# An important note about tomcat on gentoo

## Raptor85

Short backstory:   I needed tomcat for a web application I'm working on, not a big deal, it's in portage, seemed to install and work just fine, easy.

I'm using Tomcat 6, which is significantly newer than these docs here, but I skimmed them anyways to see if there was anything important, nothing stood out. http://www.gentoo.org/proj/en/java/tomcat-guide.xml

Got it working ok, got it deploying using the management console just fine, then the "bug" hit.

I started implementing the database connection, 3 days of debugging and "could not find a valid driver" messages later, which led me all the way to the point of debugging jstl itself as it seemed to be throwing the error (and you'd think something this important would be in the tomcat log file....but you'd be wrong) i finally found it to be using the file...... naming-factory-dbcp.jar, which the gentoo guide just kinda "mentions" that you don't really need in a short blurb.  

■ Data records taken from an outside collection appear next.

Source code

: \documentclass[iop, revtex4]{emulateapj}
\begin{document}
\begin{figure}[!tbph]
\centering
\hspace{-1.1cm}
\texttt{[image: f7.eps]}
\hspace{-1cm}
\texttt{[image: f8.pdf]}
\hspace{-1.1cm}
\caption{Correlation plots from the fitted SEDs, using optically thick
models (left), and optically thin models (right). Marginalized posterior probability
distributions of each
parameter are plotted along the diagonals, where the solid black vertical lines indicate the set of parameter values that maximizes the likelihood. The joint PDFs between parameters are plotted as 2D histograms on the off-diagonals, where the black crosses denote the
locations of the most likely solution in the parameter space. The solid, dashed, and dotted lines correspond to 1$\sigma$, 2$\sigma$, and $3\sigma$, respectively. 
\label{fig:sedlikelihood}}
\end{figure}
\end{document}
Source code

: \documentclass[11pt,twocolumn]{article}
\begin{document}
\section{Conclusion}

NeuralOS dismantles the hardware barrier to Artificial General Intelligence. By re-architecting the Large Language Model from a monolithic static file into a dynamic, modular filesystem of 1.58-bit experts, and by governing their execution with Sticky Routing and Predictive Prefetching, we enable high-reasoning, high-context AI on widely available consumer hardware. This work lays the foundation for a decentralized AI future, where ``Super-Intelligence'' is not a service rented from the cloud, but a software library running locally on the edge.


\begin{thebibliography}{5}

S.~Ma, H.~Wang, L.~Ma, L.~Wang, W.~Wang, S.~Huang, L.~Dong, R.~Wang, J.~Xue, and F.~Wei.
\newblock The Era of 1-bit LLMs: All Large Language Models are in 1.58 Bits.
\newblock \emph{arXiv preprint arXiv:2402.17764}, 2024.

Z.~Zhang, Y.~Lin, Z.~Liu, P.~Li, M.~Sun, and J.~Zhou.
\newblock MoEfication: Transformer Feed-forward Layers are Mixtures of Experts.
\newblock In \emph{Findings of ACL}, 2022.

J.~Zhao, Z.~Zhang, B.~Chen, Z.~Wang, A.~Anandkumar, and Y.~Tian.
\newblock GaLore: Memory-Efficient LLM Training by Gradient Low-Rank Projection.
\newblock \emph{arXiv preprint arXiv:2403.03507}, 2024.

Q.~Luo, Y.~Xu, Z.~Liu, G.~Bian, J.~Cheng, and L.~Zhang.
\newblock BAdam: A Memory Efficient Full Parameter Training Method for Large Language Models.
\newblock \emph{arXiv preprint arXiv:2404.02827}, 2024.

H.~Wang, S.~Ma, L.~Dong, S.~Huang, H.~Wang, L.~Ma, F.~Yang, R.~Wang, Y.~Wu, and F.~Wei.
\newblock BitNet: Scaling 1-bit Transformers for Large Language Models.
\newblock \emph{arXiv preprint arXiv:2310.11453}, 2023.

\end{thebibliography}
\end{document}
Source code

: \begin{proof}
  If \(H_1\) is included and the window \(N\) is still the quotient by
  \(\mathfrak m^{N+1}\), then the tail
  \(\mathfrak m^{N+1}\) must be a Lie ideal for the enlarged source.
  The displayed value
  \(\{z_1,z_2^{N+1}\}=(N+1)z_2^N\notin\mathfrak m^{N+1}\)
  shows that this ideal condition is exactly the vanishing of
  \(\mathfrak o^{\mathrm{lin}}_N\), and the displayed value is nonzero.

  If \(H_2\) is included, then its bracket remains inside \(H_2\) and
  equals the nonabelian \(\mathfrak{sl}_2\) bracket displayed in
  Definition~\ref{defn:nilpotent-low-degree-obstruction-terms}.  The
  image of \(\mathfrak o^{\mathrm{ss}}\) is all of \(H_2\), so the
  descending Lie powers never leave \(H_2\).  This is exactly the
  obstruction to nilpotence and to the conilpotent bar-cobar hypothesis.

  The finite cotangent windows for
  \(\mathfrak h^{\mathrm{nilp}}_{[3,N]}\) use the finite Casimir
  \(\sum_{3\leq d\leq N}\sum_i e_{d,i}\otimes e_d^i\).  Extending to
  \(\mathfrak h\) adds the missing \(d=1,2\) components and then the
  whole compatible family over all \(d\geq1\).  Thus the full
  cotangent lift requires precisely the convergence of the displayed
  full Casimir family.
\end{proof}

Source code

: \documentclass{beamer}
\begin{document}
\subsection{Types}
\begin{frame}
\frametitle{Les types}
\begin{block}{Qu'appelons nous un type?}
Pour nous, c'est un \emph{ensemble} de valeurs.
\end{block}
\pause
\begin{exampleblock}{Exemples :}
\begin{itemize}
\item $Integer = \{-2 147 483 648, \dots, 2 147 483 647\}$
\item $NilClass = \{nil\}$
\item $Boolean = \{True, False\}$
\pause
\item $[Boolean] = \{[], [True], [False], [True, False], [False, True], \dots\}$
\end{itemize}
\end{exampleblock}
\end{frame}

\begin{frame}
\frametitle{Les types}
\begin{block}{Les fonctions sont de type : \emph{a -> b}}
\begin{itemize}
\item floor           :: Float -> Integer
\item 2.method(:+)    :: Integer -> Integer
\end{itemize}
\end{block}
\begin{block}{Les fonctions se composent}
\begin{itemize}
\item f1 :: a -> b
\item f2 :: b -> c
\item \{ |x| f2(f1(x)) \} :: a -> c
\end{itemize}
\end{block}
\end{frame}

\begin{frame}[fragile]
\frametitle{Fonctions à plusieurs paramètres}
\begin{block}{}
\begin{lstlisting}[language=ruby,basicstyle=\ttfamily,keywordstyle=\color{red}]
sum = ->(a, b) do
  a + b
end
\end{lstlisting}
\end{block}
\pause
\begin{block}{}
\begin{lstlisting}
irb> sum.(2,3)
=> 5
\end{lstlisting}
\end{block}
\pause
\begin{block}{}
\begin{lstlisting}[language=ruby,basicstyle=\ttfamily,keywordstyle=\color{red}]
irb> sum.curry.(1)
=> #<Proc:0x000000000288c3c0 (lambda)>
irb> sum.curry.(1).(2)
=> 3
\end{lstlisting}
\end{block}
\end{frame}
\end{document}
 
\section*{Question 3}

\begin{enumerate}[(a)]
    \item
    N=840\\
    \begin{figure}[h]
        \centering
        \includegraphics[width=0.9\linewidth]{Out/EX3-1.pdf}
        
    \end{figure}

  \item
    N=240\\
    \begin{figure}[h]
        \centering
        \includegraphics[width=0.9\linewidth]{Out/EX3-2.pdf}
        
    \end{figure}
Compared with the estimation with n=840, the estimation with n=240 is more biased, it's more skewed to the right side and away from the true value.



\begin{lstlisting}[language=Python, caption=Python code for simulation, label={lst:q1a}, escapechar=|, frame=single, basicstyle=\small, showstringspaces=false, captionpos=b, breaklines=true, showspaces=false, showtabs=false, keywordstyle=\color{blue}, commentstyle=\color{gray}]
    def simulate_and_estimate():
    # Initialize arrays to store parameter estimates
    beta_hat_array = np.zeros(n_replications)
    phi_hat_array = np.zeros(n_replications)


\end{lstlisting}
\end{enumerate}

All JNDI functionality seems built off the functions in this file, and throws errors that are at best red herrings if you don't have it, so none of the "proper" ways of doing authentication or database connectivity in tomcat 6 work without it.  (the only way to open a connection to a database without it is to define it in the code instead of in the connection resources)  The fix at the moment seems to be to take this file from a binary install of tomcat and copy it into your libs folder, did that and it clears up everything instantly.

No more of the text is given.